Hice lo que ella me indicaba y ni aun asimismo me inspiró la más mínima sospecha que tenía en mis manos tan cruel, tan infernal proyecto del que, si la Divina Providencia no me hubiera salvado, habríamos sido víctimas con mi amiga Telésfora, y también mi mucama Rosa Pintos, que en esos momentos se ocupaba de acomodar algo en el cuarto. Al tratar de cerrar la caja, no pude conseguirlo; en balde apretaba dos grandes gonces que habían saltado en los lados de ella, lo que después supe ser los gatillos de la máquina que por haberse descompuesto, no produjeron el infernal intento.


Esa misma mañana la llevé a mi padre, y él, al mirar la máquina comprendió en el momento la terrible realidad. Guardó silencio un momento, y después, mostrándosela al primer escribiente de Secretaría, don Pedro R. Rodríguez, que acababa de entrar, le dijo: “Es esta una máquina infernal enviada por mis enemigos para matarme, pero Dios es justo. Vaya usted inmediatamente a llamar al señor ministro Arana”.

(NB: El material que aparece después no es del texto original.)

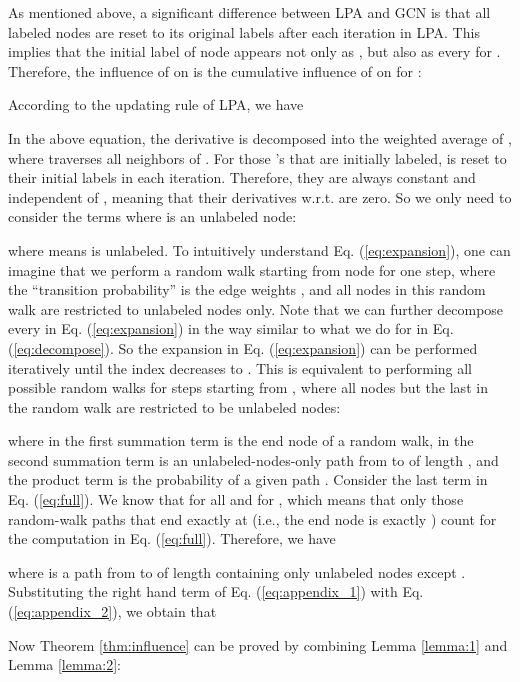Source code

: \documentclass{article}
\newenvironment{proof}{{\noindent\it Proof.}\quad}{\hfill \par}
\begin{document}
		\begin{proof}
			As mentioned above, a significant difference between LPA and GCN is that all labeled nodes are reset to its original labels after each iteration in LPA.
			This implies that the initial label  of node  appears not only as , but also as every  for .
			Therefore, the influence of  on  is the cumulative influence of  on  for :
			
			According to the updating rule of LPA, we have
			
			In the above equation, the derivative  is decomposed into the weighted average of , where  traverses all neighbors of .
			For those 's that are initially labeled,  is reset to their initial labels in each iteration.
			Therefore, they are always constant and independent of , meaning that their derivatives w.r.t.  are zero.
			So we only need to consider the terms where  is an unlabeled node:
			
			where  means  is unlabeled.
			To intuitively understand Eq. (\ref{eq:expansion}), one can imagine that we perform a random walk starting from node  for one step, where the ``transition probability'' is the edge weights , and all nodes in this random walk are restricted to unlabeled nodes only.
			Note that we can further decompose every  in Eq. (\ref{eq:expansion}) in the way similar to what we do for  in Eq. (\ref{eq:decompose}).
			So the expansion in Eq. (\ref{eq:expansion}) can be performed iteratively until the index  decreases to .
			This is equivalent to performing all possible random walks for  steps starting from , where all nodes but the last in the random walk are restricted to be unlabeled nodes:
			
			where  in the first summation term is the end node of a random walk,  in the second summation term is an unlabeled-nodes-only path from  to  of length , and the product term is the probability of a given path .
			Consider the last term  in Eq. (\ref{eq:full}).
			We know that  for all  and  for , which means that only those random-walk paths that end exactly at  (i.e., the end node  is exactly ) count for the computation in Eq. (\ref{eq:full}).
			Therefore, we have
			
			where  is a path from  to  of length  containing only unlabeled nodes except .
			Substituting the right hand term of Eq. (\ref{eq:appendix_1}) with Eq. (\ref{eq:appendix_2}), we obtain that
			
		\end{proof}
		
		Now Theorem \ref{thm:influence} can be proved by combining Lemma \ref{lemma:1} and Lemma \ref{lemma:2}:
		
\end{document}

No tardó en llegar dicho señor, quien, doblemente aterrado al saber hubiese sido yo la víctima de tan espantosa trama, tanto mi padre como él me abrazaron y besaron tiernamente, felicitándome por la protección que el Todopoderoso me había dispensado, y al decirme mi padre: “Hija mía, demos fervientes gracias al Divino Ser que con tanta bondad nos ha salvado con su suprema protección”, mi llanto sin desprenderme de sus brazos, no le permitió continuar.


Esto tenía lugar, como he dicho antes, el 23 de marzo, y así que mi padre y el doctor Arana, ministro de Relaciones Exteriores, conferenciaron, decidieron imponer, sin pérdida de tiempo al señor almirante Dupotet, de lo que pasaba. Este señor almirante, indignado al saber que se hubiesen valido de su edecán monsieur Bazin como agente de una trama tan infame, despachó a éste, esa misma mañana, en un vapor a Montevideo para tomar informe del señor Acevedo Leite, si tenía algún conocimiento de la carta, habiéndosele engañado. El señor Leite, tan ofendido como debía serlo, se vino sin demora con monsieur Bazin a Buenos Aires para dar la satisfacción debida de su inocencia, la máquina, sin moverla de la caja, se llevó inmediatamente a casa del señor ministro Arana, donde estuvo algún tiempo expuesta al examen del público.


Siendo el 30 de marzo el día del cumpleaños de mi finado padre y el 29 se destinó a consultas de ministros del gobierno y de los agentes extranjeros —fue aquel día en el que se declaró al público lo que pasaba; así fue que todos los cuerpos diplomáticos y militares que iban a casa para cumplimentar a mi padre, como los particulares, impuestos de la infamia que se les refería, pasaban a ver la máquina a lo del señor Arana... Los oficiales franceses descargaron algunos de los cañones en el jardín del señor ministro Arana, y la carga era tan terrible, que los cañones reventaban.